WHAT THIS TASK INVOLVES
With the entries below as the source, tally the lines that contain the string "dist" and give the number only.

──────

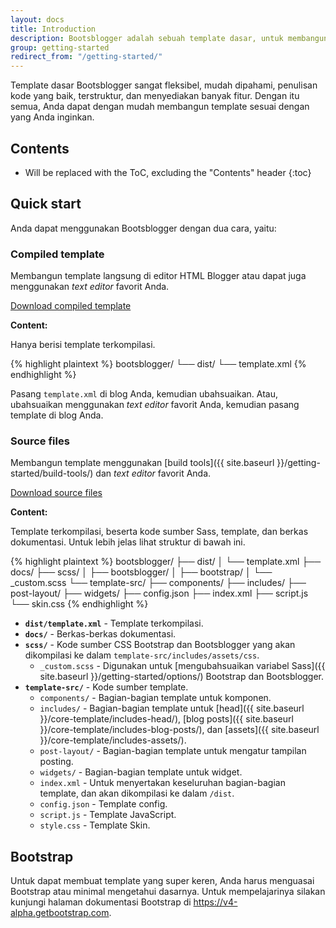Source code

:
 ```yaml
---
layout: docs
title: Introduction
description: Bootsblogger adalah sebuah template dasar, untuk membangun template Blogger menggunakan Bootstrap, yang dirancang untuk memberikan kemudahan dan keindahan.
group: getting-started
redirect_from: "/getting-started/"
---
```


Template dasar Bootsblogger sangat fleksibel, mudah dipahami, penulisan kode yang baik, terstruktur, dan menyediakan banyak fitur. Dengan itu semua, Anda dapat dengan mudah membangun template sesuai dengan yang Anda inginkan.

## Contents

* Will be replaced with the ToC, excluding the "Contents" header
{:toc}

## Quick start

Anda dapat menggunakan Bootsblogger dengan dua cara, yaitu:

### Compiled template

Membangun template langsung di editor HTML Blogger atau dapat juga menggunakan *text editor* favorit Anda.

<a href="{{ site.download.dist }}" class="btn btn-bd">Download compiled template</a>

**Content:**

Hanya berisi template terkompilasi.

{% highlight plaintext %}
bootsblogger/
└── dist/
    └── template.xml
{% endhighlight %}

Pasang `template.xml` di blog Anda, kemudian ubahsuaikan. Atau, ubahsuaikan menggunakan *text editor* favorit Anda, kemudian pasang template di blog Anda.

### Source files

Membangun template menggunakan [build tools]({{ site.baseurl }}/getting-started/build-tools/) dan *text editor* favorit Anda.

<a href="{{ site.download.source }}" class="btn btn-bd">Download source files</a>

**Content:**

Template terkompilasi, beserta kode sumber Sass, template, dan berkas dokumentasi. Untuk lebih jelas lihat struktur di bawah ini.

{% highlight plaintext %}
bootsblogger/
├── dist/
│   └── template.xml
├── docs/
├── scss/
│   ├── bootsblogger/
│   ├── bootstrap/
│   └── _custom.scss
└── template-src/
    ├── components/
    ├── includes/
    ├── post-layout/
    ├── widgets/
    ├── config.json
    ├── index.xml
    ├── script.js
    └── skin.css
{% endhighlight %}

- **`dist/template.xml`** - Template terkompilasi.
- **`docs/`** - Berkas-berkas dokumentasi.
- **`scss/`** - Kode sumber CSS Bootstrap dan Bootsblogger yang akan dikompilasi ke dalam `template-src/includes/assets/css`.
  - `_custom.scss` - Digunakan untuk [mengubahsuaikan variabel Sass]({{ site.baseurl }}/getting-started/options/) Bootstrap dan Bootsblogger.
- **`template-src/`** - Kode sumber template.
  - `components/` - Bagian-bagian template untuk komponen.
  - `includes/` - Bagian-bagian template untuk [head]({{ site.baseurl }}/core-template/includes-head/), [blog posts]({{ site.baseurl }}/core-template/includes-blog-posts/), dan [assets]({{ site.baseurl }}/core-template/includes-assets/).
  - `post-layout/` - Bagian-bagian template untuk mengatur tampilan posting.
  - `widgets/` - Bagian-bagian template untuk widget.
  - `index.xml` - Untuk menyertakan keseluruhan bagian-bagian template, dan akan dikompilasi ke dalam `/dist`.
  - `config.json` - Template config.
  - `script.js` - Template JavaScript.
  - `style.css` - Template Skin.

## Bootstrap

Untuk dapat membuat template yang super keren, Anda harus menguasai Bootstrap atau minimal mengetahui dasarnya. Untuk mempelajarinya silakan kunjungi halaman dokumentasi Bootstrap di <https://v4-alpha.getbootstrap.com>.
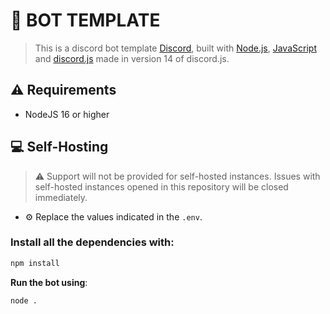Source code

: # 🤖 BOT TEMPLATE

> This is a discord bot template [Discord](https://discord.com), built with [Node.js](https://nodejs.org), [JavaScript](https://www.javascript.com/) and [discord.js](https://discord.js.org) made in version 14 of discord.js.

## ⚠ Requirements
- NodeJS 16 or higher

## 💻 Self-Hosting

> ⚠️ Support will not be provided for self-hosted instances. Issues with self-hosted instances opened in this repository will be closed immediately.

- ⚙️ Replace the values ​​indicated in the `.env`.

### Install all the dependencies with:
```bash
npm install
```

**Run the bot using**:
```bash
node .
```
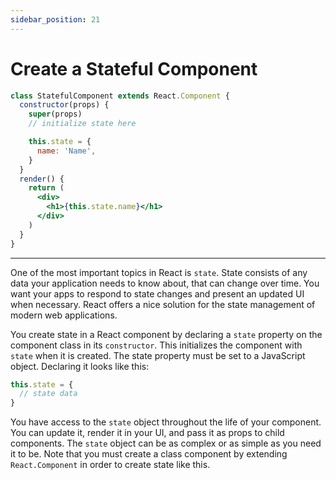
 ```yaml
---
sidebar_position: 21
---
```


# Create a Stateful Component

```jsx
class StatefulComponent extends React.Component {
  constructor(props) {
    super(props)
    // initialize state here

    this.state = {
      name: 'Name',
    }
  }
  render() {
    return (
      <div>
        <h1>{this.state.name}</h1>
      </div>
    )
  }
}
```

---

One of the most important topics in React is `state`. State consists of any data your application needs to know about, that can change over time. You want your apps to respond to state changes and present an updated UI when necessary. React offers a nice solution for the state management of modern web applications.

You create state in a React component by declaring a `state` property on the component class in its `constructor`. This initializes the component with `state` when it is created. The state property must be set to a JavaScript object. Declaring it looks like this:

```jsx
this.state = {
  // state data
}
```

You have access to the `state` object throughout the life of your component. You can update it, render it in your UI, and pass it as props to child components. The `state` object can be as complex or as simple as you need it to be. Note that you must create a class component by extending `React.Component` in order to create state like this.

──────

SOLUTION TO THE PROBLEM
5